Albums of the Year 2017: Yusuf/Cat Stevens - The Laughing Apple The spiritual songsmith rode back on
2017 was the year I began to feel my age. It started with mild fatigue and soon progressed to general world-weariness. I wasn't the only one feeling worn-out. This year everyone seemed tired and angsty. From Brexit to Harvey Weinstein, hardly a week went by without some section of society becoming upset. The world was in dire need of some old-fashioned peace, love and understanding. I got my dose from Yusuf's The Laughing Apple.
I first heard the songs at the album's launch party in London where Yusuf was playing live. On the walls were a selection of photos from the Cat Stevens days, showing the singer looking handsome and freewheeling. The man in front of us, by contrast, looked calm and wise. And yet, as soon as he struck the opening chords of "See What Love Did to Me", that old wild-eyed optimism started to shine through
The Laughing Apple was a deliberate attempt to recreate the feel of the Tea for the Tillerman era. It was made up of three new songs and eight re-interpretations of forgotten tracks from the Sixties and Seventies, all infused with childlike wonder and avuncular wisdom. Three songs, in particular, stood out: "See What Love Did to Me" was full of warmth and thoughtfulness. "Got a Thing About Seeing My Grandson Grow Old" oozed empathy and emotion. My favourite was "You Can Do (Whatever!)". It made me feel like I was fifteen, again, full of plans and schemes.

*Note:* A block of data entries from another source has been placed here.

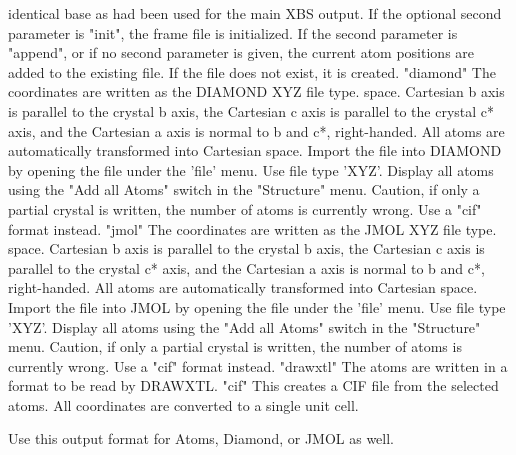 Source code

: \begin{MacVerbatim}
           identical base as had been used for the main XBS output.
           If the optional second parameter is "init", the frame file
           is initialized.
           If the second parameter is "append", or if no
           second parameter is given, the current atom positions
           are added to the existing file. If the file does not
           exist, it is created.
"diamond"  The coordinates are written as the DIAMOND XYZ file type.
           space. Cartesian b axis is parallel to the crystal b axis,
           the Cartesian c axis is parallel to the crystal c* axis,
           and the Cartesian a axis is normal to b and c*, right-handed.
           All atoms are automatically transformed into Cartesian
           space. Import the file into DIAMOND by opening the file
           under the 'file' menu. Use file type 'XYZ'. Display all
           atoms using the "Add all Atoms" switch in the "Structure"
           menu.
           Caution, if only a partial crystal is written, the number
           of atoms is currently wrong. Use a "cif" format instead.
"jmol"     The coordinates are written as the JMOL XYZ file type.
           space. Cartesian b axis is parallel to the crystal b axis,
           the Cartesian c axis is parallel to the crystal c* axis,
           and the Cartesian a axis is normal to b and c*, right-handed.
           All atoms are automatically transformed into Cartesian
           space. Import the file into JMOL by opening the file
           under the 'file' menu. Use file type 'XYZ'. Display all
           atoms using the "Add all Atoms" switch in the "Structure"
           menu.
           Caution, if only a partial crystal is written, the number
           of atoms is currently wrong. Use a "cif" format instead.
"drawxtl"  The atoms are written in a format to be read by DRAWXTL.
"cif"      This creates a CIF file from the selected atoms. All
           coordinates are converted to a single unit cell.

           Use this output format for Atoms, Diamond, or JMOL as well.
\end{MacVerbatim}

There were many other fine albums I could have chosen as my album of the year. St Vincent's Masseduction, for instance, or Laura Marling's Semper Femina. But, ultimately, the former was a little too hipster and the latter, a tad too earnest. Both were also very 2017. The Laughing Apple, on the other hand, felt timeless. It rose above the here and now and spoke with existential force. The result was a genuinely restorative experience.